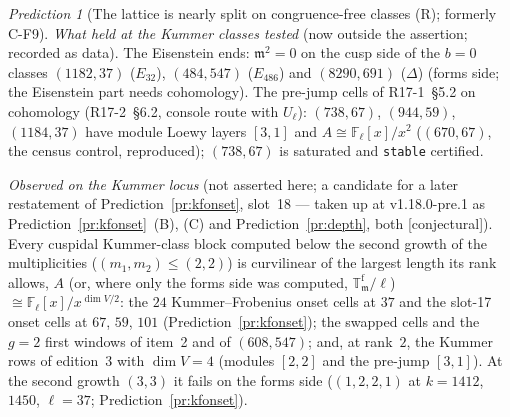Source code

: \documentclass[11pt]{article}
\theoremstyle{remark}
\newtheorem{prediction}[theorem]{Prediction}
\newcommand{\F}{\mathbb{F}}
\newcommand{\Fl}{\F_\ell}
\newcommand{\T}{\mathbb{T}}
\newcommand{\m}{\mathfrak{m}}
\newcommand{\CONJ}{\textsf{[conjectural]}}
\begin{document}
\begin{prediction}[The lattice is nearly split on congruence-free classes (R); formerly C-F9]
\emph{What held at the Kummer classes tested} (now outside the assertion; recorded as data). The Eisenstein ends: $\m^2=0$ on the cusp side of the $b=0$
classes $(1182,37)$ ($E_{32}$), $(484,547)$ ($E_{486}$) and $(8290,691)$ ($\Delta$) (forms side; the Eisenstein part needs cohomology). The pre-jump
cells of R17-1~\S5.2 on cohomology (R17-2~\S6.2, console route with $U_\ell$): $(738,67)$, $(944,59)$, $(1184,37)$ have module Loewy layers $[3,1]$ and
$A\cong\Fl[x]/x^2$ ($(670,67)$, the census control, reproduced); $(738,67)$ is saturated and \texttt{stable} certified.

\emph{Observed on the Kummer locus} (not asserted here; a candidate for a later restatement of Prediction~\ref{pr:kfonset}, slot~18 --- taken up at v1.18.0-pre.1
as Prediction~\ref{pr:kfonset}~(B), (C) and Prediction~\ref{pr:depth}, both \CONJ). Every cuspidal Kummer-class block
computed below the second growth of the multiplicities ($(m_1,m_2)\le(2,2)$) is curvilinear of the largest length its rank allows, $A$ (or, where only the forms side
was computed, $\T^{\mathrm f}_\m/\ell$) $\cong\Fl[x]/x^{\dim V/2}$: the $24$ Kummer--Frobenius onset cells at $37$ and the slot-17 onset cells at $67$, $59$, $101$
(Prediction~\ref{pr:kfonset}); the swapped cells and the $g=2$ first windows of item~2 and of $(608,547)$; and, at rank~$2$, the Kummer rows of edition~3 with
$\dim V=4$ (modules $[2,2]$ and the pre-jump $[3,1]$). At the second growth $(3,3)$ it fails on the forms side ($(1,2,2,1)$ at $k=1412$, $1450$, $\ell=37$;
Prediction~\ref{pr:kfonset}).


\end{prediction}
\end{document}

• • •

Task directions
"($(670,67)$, the census" marks the last line to keep. Retype every line from the start of the entries through that one, exactly, and drop the pictures.

Written solution
Source code

: \documentclass[11pt]{article}
\theoremstyle{remark}
\newtheorem{prediction}[theorem]{Prediction}
\newcommand{\F}{\mathbb{F}}
\newcommand{\Fl}{\F_\ell}
\newcommand{\T}{\mathbb{T}}
\newcommand{\m}{\mathfrak{m}}
\newcommand{\CONJ}{\textsf{[conjectural]}}
\begin{document}
\begin{prediction}[The lattice is nearly split on congruence-free classes (R); formerly C-F9]
\emph{What held at the Kummer classes tested} (now outside the assertion; recorded as data). The Eisenstein ends: $\m^2=0$ on the cusp side of the $b=0$
classes $(1182,37)$ ($E_{32}$), $(484,547)$ ($E_{486}$) and $(8290,691)$ ($\Delta$) (forms side; the Eisenstein part needs cohomology). The pre-jump
cells of R17-1~\S5.2 on cohomology (R17-2~\S6.2, console route with $U_\ell$): $(738,67)$, $(944,59)$, $(1184,37)$ have module Loewy layers $[3,1]$ and
$A\cong\Fl[x]/x^2$ ($(670,67)$, the census control, reproduced); $(738,67)$ is saturated and \texttt{stable} certified.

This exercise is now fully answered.